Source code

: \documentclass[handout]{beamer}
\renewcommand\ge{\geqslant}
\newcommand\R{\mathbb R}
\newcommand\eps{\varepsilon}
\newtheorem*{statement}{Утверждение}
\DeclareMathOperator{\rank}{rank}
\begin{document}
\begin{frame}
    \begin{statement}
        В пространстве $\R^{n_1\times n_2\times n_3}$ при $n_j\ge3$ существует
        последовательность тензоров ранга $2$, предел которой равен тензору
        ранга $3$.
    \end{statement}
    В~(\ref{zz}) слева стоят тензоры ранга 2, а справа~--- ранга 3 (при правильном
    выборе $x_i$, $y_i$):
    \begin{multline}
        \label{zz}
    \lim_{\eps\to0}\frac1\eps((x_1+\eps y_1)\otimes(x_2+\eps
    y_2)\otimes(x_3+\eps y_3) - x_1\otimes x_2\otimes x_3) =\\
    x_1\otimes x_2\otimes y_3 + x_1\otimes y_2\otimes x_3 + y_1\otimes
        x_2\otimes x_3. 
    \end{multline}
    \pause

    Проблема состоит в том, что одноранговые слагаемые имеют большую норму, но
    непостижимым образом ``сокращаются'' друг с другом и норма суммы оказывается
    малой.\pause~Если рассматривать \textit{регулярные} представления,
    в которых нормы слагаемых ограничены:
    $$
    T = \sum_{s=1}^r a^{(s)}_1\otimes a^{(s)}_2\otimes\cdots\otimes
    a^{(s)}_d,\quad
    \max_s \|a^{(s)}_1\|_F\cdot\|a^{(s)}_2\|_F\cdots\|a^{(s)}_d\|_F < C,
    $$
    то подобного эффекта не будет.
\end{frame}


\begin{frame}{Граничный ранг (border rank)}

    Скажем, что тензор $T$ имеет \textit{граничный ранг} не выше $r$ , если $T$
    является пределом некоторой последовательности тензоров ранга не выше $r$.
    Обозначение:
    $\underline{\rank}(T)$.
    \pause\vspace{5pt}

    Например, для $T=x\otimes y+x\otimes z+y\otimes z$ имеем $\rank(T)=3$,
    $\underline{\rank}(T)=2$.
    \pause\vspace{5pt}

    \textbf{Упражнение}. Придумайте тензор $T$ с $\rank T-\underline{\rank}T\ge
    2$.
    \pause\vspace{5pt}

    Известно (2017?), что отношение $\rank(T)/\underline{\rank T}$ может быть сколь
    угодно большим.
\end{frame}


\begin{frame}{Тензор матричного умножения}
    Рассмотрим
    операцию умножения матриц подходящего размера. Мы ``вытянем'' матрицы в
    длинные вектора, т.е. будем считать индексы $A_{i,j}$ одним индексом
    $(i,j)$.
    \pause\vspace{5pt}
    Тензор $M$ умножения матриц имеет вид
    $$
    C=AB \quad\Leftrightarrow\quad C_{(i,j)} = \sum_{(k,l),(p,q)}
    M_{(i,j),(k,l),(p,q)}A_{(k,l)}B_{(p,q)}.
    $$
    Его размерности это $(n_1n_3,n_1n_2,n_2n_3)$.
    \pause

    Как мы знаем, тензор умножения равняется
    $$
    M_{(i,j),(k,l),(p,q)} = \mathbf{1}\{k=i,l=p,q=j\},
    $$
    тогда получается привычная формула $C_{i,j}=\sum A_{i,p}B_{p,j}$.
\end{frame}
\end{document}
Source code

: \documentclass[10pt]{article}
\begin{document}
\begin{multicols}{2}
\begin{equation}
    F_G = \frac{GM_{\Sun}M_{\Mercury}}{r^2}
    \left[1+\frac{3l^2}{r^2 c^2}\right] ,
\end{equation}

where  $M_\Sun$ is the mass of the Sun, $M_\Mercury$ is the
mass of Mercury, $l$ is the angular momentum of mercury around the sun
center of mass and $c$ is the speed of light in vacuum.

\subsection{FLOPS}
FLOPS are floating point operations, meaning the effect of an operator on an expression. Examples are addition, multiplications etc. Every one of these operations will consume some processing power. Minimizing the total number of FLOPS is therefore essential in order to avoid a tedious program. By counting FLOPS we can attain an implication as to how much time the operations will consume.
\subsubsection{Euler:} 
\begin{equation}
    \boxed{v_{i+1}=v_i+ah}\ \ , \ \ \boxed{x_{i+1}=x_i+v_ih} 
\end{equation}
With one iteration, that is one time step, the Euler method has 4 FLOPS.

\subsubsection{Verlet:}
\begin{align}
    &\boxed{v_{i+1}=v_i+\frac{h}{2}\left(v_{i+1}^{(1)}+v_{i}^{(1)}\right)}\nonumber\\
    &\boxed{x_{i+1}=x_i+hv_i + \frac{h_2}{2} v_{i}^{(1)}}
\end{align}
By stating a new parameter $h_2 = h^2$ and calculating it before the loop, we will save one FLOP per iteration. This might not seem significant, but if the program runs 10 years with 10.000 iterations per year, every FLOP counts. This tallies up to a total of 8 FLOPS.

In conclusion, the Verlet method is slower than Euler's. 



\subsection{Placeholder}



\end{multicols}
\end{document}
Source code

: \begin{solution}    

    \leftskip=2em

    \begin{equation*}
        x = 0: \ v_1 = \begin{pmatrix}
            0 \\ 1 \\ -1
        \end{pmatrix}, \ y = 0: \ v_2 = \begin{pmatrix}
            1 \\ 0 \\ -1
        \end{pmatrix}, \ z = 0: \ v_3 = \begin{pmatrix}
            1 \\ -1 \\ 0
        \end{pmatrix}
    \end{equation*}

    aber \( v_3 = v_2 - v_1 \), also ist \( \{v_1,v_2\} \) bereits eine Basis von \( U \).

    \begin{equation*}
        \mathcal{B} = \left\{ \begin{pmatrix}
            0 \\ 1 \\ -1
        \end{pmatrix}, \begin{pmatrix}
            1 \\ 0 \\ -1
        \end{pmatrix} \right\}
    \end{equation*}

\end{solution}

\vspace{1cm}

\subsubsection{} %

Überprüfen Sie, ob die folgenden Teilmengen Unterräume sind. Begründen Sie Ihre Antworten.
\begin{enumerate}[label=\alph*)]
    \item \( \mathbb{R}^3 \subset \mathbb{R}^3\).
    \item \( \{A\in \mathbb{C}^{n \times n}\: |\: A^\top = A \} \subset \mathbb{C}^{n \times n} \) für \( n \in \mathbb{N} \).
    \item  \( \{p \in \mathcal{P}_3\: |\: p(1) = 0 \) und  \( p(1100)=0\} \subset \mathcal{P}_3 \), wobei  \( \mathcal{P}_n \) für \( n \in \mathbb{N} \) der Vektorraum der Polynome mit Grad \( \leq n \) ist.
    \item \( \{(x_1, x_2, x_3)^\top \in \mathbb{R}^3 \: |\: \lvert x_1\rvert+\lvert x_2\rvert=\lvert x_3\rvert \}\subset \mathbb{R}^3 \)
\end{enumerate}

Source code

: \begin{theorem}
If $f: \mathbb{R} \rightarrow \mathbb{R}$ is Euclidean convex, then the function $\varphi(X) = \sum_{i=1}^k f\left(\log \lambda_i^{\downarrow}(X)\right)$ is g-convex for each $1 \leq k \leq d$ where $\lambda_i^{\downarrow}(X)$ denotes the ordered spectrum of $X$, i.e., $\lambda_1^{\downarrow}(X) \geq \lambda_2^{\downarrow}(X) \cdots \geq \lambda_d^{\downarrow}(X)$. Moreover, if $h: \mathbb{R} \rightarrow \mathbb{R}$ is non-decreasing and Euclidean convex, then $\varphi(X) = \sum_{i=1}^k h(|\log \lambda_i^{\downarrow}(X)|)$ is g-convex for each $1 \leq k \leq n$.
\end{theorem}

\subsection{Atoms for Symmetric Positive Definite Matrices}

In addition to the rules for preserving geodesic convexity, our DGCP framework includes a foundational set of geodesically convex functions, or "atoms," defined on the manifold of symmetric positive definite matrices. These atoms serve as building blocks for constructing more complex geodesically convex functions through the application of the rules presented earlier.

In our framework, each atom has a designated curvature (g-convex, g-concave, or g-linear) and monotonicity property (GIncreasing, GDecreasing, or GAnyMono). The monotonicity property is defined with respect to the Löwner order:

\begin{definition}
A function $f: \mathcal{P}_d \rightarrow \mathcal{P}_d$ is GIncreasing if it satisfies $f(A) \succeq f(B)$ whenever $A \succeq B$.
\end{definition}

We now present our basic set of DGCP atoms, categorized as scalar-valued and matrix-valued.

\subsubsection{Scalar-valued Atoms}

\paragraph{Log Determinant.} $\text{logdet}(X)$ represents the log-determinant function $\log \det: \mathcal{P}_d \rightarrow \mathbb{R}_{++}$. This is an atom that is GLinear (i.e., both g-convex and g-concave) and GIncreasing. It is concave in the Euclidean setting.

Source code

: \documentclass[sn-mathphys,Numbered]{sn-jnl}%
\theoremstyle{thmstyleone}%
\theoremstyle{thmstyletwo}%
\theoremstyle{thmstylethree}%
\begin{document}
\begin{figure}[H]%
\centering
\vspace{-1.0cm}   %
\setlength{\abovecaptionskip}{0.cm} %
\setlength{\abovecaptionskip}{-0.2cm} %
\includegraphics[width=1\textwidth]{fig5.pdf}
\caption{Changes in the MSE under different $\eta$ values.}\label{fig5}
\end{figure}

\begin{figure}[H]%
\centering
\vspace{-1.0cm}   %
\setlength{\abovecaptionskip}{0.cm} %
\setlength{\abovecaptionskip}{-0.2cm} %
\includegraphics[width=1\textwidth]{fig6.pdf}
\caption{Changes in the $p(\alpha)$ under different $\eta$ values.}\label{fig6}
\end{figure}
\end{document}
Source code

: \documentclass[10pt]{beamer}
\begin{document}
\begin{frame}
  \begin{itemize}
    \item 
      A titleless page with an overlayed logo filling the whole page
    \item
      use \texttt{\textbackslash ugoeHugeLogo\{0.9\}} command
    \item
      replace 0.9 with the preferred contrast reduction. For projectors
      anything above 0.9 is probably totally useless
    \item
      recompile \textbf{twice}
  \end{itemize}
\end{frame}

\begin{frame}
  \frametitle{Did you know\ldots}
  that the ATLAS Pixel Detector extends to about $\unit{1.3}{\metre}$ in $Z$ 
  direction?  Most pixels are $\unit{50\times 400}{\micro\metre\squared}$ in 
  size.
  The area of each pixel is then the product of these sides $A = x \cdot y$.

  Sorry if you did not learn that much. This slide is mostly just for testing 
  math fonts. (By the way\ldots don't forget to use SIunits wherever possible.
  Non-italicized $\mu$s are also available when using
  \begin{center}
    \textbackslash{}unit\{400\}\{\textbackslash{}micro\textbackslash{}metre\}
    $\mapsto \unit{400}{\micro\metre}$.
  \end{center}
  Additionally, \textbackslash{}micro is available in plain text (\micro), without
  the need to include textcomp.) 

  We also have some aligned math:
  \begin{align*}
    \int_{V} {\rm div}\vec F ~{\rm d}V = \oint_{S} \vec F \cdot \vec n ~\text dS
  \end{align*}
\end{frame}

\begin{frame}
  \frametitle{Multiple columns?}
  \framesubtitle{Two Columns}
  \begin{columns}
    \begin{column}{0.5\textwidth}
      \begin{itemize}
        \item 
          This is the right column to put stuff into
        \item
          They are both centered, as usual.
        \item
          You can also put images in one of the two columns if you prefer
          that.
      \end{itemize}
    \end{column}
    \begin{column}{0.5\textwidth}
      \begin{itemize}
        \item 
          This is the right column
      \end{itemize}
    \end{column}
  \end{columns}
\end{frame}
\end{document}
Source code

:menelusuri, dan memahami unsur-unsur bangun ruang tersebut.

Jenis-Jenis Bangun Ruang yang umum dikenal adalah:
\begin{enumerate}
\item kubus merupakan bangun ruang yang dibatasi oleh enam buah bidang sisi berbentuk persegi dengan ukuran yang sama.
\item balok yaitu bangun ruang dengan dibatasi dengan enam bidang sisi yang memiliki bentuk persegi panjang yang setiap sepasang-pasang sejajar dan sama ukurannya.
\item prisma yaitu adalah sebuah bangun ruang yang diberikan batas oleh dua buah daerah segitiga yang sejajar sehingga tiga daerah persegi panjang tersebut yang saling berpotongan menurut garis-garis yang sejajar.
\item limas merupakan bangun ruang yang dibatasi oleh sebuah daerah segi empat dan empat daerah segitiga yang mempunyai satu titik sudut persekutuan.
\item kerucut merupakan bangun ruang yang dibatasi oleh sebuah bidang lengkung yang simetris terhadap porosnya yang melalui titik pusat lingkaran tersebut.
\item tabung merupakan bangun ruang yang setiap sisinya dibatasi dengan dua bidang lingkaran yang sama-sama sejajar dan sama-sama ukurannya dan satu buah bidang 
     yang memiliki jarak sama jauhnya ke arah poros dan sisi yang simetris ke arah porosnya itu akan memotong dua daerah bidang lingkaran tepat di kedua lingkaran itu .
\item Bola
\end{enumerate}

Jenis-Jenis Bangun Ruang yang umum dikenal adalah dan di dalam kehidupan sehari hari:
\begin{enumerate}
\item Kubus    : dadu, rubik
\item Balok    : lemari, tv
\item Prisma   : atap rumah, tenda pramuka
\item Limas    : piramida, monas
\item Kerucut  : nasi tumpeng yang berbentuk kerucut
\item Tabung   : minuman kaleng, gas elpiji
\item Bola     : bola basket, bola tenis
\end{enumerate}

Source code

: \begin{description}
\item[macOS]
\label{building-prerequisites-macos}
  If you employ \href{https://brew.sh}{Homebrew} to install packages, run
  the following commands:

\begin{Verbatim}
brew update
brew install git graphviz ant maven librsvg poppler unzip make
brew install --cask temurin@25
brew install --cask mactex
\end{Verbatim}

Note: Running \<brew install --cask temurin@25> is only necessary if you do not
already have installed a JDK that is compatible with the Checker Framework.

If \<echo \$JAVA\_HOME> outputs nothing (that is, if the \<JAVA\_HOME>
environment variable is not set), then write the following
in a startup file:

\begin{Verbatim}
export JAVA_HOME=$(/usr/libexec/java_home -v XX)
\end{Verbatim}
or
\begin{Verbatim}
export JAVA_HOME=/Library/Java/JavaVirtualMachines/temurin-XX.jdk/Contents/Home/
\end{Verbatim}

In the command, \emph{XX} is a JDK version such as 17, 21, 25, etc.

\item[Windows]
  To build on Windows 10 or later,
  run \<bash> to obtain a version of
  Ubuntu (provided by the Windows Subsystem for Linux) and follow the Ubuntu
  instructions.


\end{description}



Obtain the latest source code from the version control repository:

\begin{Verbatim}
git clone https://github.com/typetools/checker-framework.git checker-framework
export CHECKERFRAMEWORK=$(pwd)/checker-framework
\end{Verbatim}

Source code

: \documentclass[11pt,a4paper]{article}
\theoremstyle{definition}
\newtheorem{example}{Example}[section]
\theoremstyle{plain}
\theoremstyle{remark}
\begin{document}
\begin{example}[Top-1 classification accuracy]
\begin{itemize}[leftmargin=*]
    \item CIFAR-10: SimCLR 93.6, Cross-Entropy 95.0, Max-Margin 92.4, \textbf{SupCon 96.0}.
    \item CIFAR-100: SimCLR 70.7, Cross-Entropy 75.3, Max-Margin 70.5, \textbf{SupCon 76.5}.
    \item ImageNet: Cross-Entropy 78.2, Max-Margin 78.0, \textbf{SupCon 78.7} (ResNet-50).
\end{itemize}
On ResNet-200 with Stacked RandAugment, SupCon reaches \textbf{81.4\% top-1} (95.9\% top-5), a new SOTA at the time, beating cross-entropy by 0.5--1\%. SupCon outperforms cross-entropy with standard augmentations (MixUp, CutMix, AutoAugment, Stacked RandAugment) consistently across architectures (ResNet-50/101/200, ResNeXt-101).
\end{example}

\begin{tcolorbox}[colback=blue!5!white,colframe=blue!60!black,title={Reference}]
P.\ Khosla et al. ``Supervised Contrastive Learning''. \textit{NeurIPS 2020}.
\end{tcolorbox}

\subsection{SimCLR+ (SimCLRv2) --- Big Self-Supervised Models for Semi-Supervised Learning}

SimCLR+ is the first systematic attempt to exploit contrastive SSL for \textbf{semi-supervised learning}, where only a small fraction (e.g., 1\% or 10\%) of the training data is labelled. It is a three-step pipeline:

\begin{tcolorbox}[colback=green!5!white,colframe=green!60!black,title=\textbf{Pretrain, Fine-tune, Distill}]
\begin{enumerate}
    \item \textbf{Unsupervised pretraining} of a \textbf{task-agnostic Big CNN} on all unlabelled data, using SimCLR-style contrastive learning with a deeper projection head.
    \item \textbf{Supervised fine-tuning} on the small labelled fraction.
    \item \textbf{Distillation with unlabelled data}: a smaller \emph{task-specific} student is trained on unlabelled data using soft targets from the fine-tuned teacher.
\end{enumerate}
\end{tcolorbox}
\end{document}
* * *
The line with "при $n_j\ge3$ существует" is the last to include; transcribe exactly every line from the top of the material above down to it.

Source code

: \documentclass[handout]{beamer}
\renewcommand\ge{\geqslant}
\newcommand\R{\mathbb R}
\newcommand\eps{\varepsilon}
\newtheorem*{statement}{Утверждение}
\DeclareMathOperator{\rank}{rank}
\begin{document}
\begin{frame}
    \begin{statement}
        В пространстве $\R^{n_1\times n_2\times n_3}$ при $n_j\ge3$ существует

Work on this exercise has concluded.